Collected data
------------------------
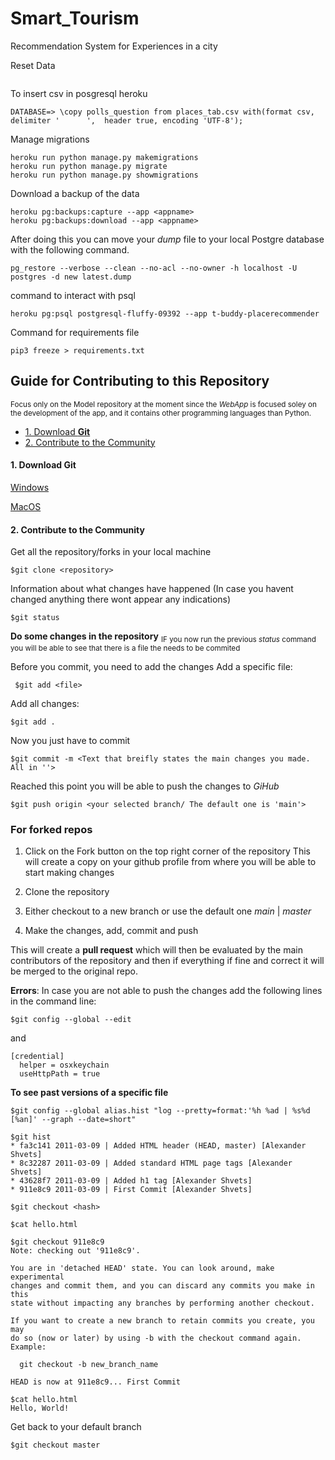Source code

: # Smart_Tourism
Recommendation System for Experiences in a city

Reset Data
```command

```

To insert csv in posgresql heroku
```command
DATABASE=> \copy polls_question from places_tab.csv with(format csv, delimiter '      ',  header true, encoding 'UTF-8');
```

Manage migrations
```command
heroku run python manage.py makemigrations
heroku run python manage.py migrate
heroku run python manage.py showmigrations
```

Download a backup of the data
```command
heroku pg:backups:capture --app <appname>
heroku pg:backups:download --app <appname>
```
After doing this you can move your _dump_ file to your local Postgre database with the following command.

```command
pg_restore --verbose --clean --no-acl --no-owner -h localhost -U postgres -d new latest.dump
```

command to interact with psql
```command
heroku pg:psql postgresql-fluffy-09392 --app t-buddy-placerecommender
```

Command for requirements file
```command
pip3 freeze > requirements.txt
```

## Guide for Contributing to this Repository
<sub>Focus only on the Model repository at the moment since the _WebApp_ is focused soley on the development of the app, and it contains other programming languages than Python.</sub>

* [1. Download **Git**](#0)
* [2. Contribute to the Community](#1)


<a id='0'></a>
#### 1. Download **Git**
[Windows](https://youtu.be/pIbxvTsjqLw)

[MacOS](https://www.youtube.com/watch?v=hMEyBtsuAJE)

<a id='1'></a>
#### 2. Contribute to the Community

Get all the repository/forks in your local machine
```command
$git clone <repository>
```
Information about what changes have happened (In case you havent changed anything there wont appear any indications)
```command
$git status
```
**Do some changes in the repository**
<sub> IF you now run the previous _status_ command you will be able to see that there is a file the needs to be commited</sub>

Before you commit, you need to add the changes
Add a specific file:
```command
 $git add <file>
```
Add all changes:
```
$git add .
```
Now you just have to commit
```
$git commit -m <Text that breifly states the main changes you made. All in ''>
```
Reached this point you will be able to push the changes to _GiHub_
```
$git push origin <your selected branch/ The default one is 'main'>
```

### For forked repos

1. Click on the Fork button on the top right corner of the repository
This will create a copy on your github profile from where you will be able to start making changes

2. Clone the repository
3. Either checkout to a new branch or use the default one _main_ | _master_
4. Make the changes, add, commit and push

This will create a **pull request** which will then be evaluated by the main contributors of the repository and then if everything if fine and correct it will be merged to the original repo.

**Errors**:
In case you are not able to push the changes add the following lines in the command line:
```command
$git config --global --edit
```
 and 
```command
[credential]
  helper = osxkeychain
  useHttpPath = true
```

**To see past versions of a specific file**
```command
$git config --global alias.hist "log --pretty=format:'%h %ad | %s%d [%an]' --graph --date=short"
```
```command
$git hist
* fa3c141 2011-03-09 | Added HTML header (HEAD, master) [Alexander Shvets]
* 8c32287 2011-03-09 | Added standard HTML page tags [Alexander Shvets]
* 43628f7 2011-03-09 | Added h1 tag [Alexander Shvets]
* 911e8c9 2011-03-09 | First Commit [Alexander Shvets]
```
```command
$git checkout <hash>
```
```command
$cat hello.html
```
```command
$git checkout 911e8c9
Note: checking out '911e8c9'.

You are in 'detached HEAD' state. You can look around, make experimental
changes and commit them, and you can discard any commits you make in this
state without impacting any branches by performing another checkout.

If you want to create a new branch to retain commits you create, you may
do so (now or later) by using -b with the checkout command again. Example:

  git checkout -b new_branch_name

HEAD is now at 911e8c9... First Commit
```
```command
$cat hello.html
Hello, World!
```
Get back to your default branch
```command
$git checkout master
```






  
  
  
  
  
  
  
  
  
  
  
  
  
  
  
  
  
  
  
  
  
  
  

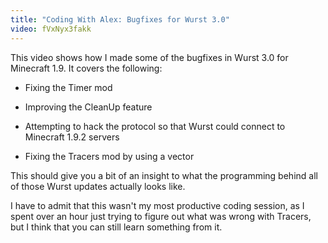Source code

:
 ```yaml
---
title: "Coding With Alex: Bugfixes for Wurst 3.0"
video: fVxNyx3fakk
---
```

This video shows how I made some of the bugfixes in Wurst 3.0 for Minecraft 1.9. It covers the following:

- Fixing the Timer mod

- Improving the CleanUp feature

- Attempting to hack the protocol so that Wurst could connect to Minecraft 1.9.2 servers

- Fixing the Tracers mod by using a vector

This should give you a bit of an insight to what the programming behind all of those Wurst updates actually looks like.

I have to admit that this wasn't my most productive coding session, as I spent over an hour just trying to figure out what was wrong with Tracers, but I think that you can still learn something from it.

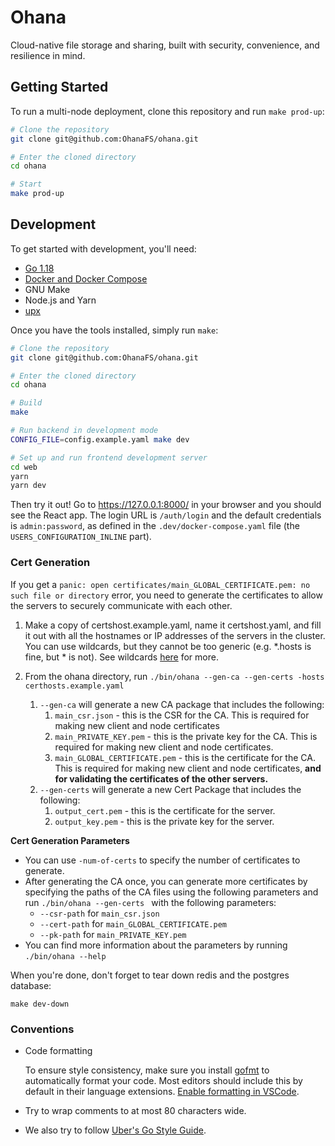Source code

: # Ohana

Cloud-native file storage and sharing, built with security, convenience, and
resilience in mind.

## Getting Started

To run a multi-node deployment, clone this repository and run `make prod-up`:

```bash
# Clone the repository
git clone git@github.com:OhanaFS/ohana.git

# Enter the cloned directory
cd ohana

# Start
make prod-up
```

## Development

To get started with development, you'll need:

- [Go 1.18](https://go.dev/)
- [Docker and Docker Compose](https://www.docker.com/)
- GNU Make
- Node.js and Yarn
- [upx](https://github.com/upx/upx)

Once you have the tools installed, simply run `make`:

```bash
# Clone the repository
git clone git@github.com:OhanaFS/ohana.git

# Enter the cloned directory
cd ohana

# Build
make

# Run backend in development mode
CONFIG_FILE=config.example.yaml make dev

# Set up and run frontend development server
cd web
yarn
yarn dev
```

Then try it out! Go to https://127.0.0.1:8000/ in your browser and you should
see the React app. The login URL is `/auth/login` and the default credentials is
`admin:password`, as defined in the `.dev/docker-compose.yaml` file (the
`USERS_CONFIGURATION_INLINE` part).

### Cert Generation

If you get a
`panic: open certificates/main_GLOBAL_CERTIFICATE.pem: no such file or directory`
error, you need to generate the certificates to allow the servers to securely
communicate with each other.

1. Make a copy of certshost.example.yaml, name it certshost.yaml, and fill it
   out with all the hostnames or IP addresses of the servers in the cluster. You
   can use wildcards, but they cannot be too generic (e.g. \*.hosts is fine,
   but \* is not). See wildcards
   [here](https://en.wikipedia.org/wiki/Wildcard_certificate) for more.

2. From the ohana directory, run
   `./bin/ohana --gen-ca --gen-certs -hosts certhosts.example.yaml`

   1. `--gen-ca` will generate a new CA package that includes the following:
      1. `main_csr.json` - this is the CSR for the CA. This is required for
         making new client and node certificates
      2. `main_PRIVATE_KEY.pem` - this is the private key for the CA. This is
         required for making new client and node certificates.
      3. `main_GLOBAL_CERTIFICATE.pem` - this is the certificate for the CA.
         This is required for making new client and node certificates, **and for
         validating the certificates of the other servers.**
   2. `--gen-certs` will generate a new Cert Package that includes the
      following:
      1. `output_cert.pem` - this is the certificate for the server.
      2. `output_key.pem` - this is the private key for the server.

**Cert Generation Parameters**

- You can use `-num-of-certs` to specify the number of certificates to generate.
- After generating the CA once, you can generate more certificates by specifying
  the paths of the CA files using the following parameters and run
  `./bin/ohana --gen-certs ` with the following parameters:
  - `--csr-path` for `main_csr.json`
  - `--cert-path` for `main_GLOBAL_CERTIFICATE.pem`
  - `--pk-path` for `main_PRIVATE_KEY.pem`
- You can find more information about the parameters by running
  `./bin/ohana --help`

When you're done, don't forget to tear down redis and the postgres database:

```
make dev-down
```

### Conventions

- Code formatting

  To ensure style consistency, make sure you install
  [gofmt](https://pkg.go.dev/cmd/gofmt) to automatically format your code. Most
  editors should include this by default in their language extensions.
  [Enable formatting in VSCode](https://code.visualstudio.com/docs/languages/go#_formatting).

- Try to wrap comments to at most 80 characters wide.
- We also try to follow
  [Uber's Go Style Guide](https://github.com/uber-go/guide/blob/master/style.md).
------------------------
Problem details – These entries are to be printed again word for word, except for the pictures.

Answer –
Source code

: # Smart_Tourism
Recommendation System for Experiences in a city

Reset Data
```command

```

To insert csv in posgresql heroku
```command
DATABASE=> \copy polls_question from places_tab.csv with(format csv, delimiter '      ',  header true, encoding 'UTF-8');
```

Manage migrations
```command
heroku run python manage.py makemigrations
heroku run python manage.py migrate
heroku run python manage.py showmigrations
```

Download a backup of the data
```command
heroku pg:backups:capture --app <appname>
heroku pg:backups:download --app <appname>
```
After doing this you can move your _dump_ file to your local Postgre database with the following command.

```command
pg_restore --verbose --clean --no-acl --no-owner -h localhost -U postgres -d new latest.dump
```

command to interact with psql
```command
heroku pg:psql postgresql-fluffy-09392 --app t-buddy-placerecommender
```

Command for requirements file
```command
pip3 freeze > requirements.txt
```

## Guide for Contributing to this Repository
<sub>Focus only on the Model repository at the moment since the _WebApp_ is focused soley on the development of the app, and it contains other programming languages than Python.</sub>

* [1. Download **Git**](#0)
* [2. Contribute to the Community](#1)


<a id='0'></a>
#### 1. Download **Git**
[Windows](https://youtu.be/pIbxvTsjqLw)

[MacOS](https://www.youtube.com/watch?v=hMEyBtsuAJE)

<a id='1'></a>
#### 2. Contribute to the Community

Get all the repository/forks in your local machine
```command
$git clone <repository>
```
Information about what changes have happened (In case you havent changed anything there wont appear any indications)
```command
$git status
```
**Do some changes in the repository**
<sub> IF you now run the previous _status_ command you will be able to see that there is a file the needs to be commited</sub>

Before you commit, you need to add the changes
Add a specific file:
```command
 $git add <file>
```
Add all changes:
```
$git add .
```
Now you just have to commit
```
$git commit -m <Text that breifly states the main changes you made. All in ''>
```
Reached this point you will be able to push the changes to _GiHub_
```
$git push origin <your selected branch/ The default one is 'main'>
```

### For forked repos

1. Click on the Fork button on the top right corner of the repository
This will create a copy on your github profile from where you will be able to start making changes

2. Clone the repository
3. Either checkout to a new branch or use the default one _main_ | _master_
4. Make the changes, add, commit and push

This will create a **pull request** which will then be evaluated by the main contributors of the repository and then if everything if fine and correct it will be merged to the original repo.

**Errors**:
In case you are not able to push the changes add the following lines in the command line:
```command
$git config --global --edit
```
 and 
```command
[credential]
  helper = osxkeychain
  useHttpPath = true
```

**To see past versions of a specific file**
```command
$git config --global alias.hist "log --pretty=format:'%h %ad | %s%d [%an]' --graph --date=short"
```
```command
$git hist
* fa3c141 2011-03-09 | Added HTML header (HEAD, master) [Alexander Shvets]
* 8c32287 2011-03-09 | Added standard HTML page tags [Alexander Shvets]
* 43628f7 2011-03-09 | Added h1 tag [Alexander Shvets]
* 911e8c9 2011-03-09 | First Commit [Alexander Shvets]
```
```command
$git checkout <hash>
```
```command
$cat hello.html
```
```command
$git checkout 911e8c9
Note: checking out '911e8c9'.

You are in 'detached HEAD' state. You can look around, make experimental
changes and commit them, and you can discard any commits you make in this
state without impacting any branches by performing another checkout.

If you want to create a new branch to retain commits you create, you may
do so (now or later) by using -b with the checkout command again. Example:

  git checkout -b new_branch_name

HEAD is now at 911e8c9... First Commit
```
```command
$cat hello.html
Hello, World!
```
Get back to your default branch
```command
$git checkout master
```






  
  
  
  
  
  
  
  
  
  
  
  
  
  
  
  
  
  
  
  
  
  
  

Source code

:
 ```yaml
---
title: "Coding With Alex: Bugfixes for Wurst 3.0"
video: fVxNyx3fakk
---
```

This video shows how I made some of the bugfixes in Wurst 3.0 for Minecraft 1.9. It covers the following:

- Fixing the Timer mod

- Improving the CleanUp feature

- Attempting to hack the protocol so that Wurst could connect to Minecraft 1.9.2 servers

- Fixing the Tracers mod by using a vector

This should give you a bit of an insight to what the programming behind all of those Wurst updates actually looks like.

I have to admit that this wasn't my most productive coding session, as I spent over an hour just trying to figure out what was wrong with Tracers, but I think that you can still learn something from it.

Source code

: # Ohana

Cloud-native file storage and sharing, built with security, convenience, and
resilience in mind.

## Getting Started

To run a multi-node deployment, clone this repository and run `make prod-up`:

```bash
# Clone the repository
git clone git@github.com:OhanaFS/ohana.git

# Enter the cloned directory
cd ohana

# Start
make prod-up
```

## Development

To get started with development, you'll need:

- [Go 1.18](https://go.dev/)
- [Docker and Docker Compose](https://www.docker.com/)
- GNU Make
- Node.js and Yarn
- [upx](https://github.com/upx/upx)

Once you have the tools installed, simply run `make`:

```bash
# Clone the repository
git clone git@github.com:OhanaFS/ohana.git

# Enter the cloned directory
cd ohana

# Build
make

# Run backend in development mode
CONFIG_FILE=config.example.yaml make dev

# Set up and run frontend development server
cd web
yarn
yarn dev
```

Then try it out! Go to https://127.0.0.1:8000/ in your browser and you should
see the React app. The login URL is `/auth/login` and the default credentials is
`admin:password`, as defined in the `.dev/docker-compose.yaml` file (the
`USERS_CONFIGURATION_INLINE` part).

### Cert Generation

If you get a
`panic: open certificates/main_GLOBAL_CERTIFICATE.pem: no such file or directory`
error, you need to generate the certificates to allow the servers to securely
communicate with each other.

1. Make a copy of certshost.example.yaml, name it certshost.yaml, and fill it
   out with all the hostnames or IP addresses of the servers in the cluster. You
   can use wildcards, but they cannot be too generic (e.g. \*.hosts is fine,
   but \* is not). See wildcards
   [here](https://en.wikipedia.org/wiki/Wildcard_certificate) for more.

2. From the ohana directory, run
   `./bin/ohana --gen-ca --gen-certs -hosts certhosts.example.yaml`

   1. `--gen-ca` will generate a new CA package that includes the following:
      1. `main_csr.json` - this is the CSR for the CA. This is required for
         making new client and node certificates
      2. `main_PRIVATE_KEY.pem` - this is the private key for the CA. This is
         required for making new client and node certificates.
      3. `main_GLOBAL_CERTIFICATE.pem` - this is the certificate for the CA.
         This is required for making new client and node certificates, **and for
         validating the certificates of the other servers.**
   2. `--gen-certs` will generate a new Cert Package that includes the
      following:
      1. `output_cert.pem` - this is the certificate for the server.
      2. `output_key.pem` - this is the private key for the server.

**Cert Generation Parameters**

- You can use `-num-of-certs` to specify the number of certificates to generate.
- After generating the CA once, you can generate more certificates by specifying
  the paths of the CA files using the following parameters and run
  `./bin/ohana --gen-certs ` with the following parameters:
  - `--csr-path` for `main_csr.json`
  - `--cert-path` for `main_GLOBAL_CERTIFICATE.pem`
  - `--pk-path` for `main_PRIVATE_KEY.pem`
- You can find more information about the parameters by running
  `./bin/ohana --help`

When you're done, don't forget to tear down redis and the postgres database:

```
make dev-down
```

### Conventions

- Code formatting

  To ensure style consistency, make sure you install
  [gofmt](https://pkg.go.dev/cmd/gofmt) to automatically format your code. Most
  editors should include this by default in their language extensions.
  [Enable formatting in VSCode](https://code.visualstudio.com/docs/languages/go#_formatting).

- Try to wrap comments to at most 80 characters wide.
- We also try to follow
  [Uber's Go Style Guide](https://github.com/uber-go/guide/blob/master/style.md).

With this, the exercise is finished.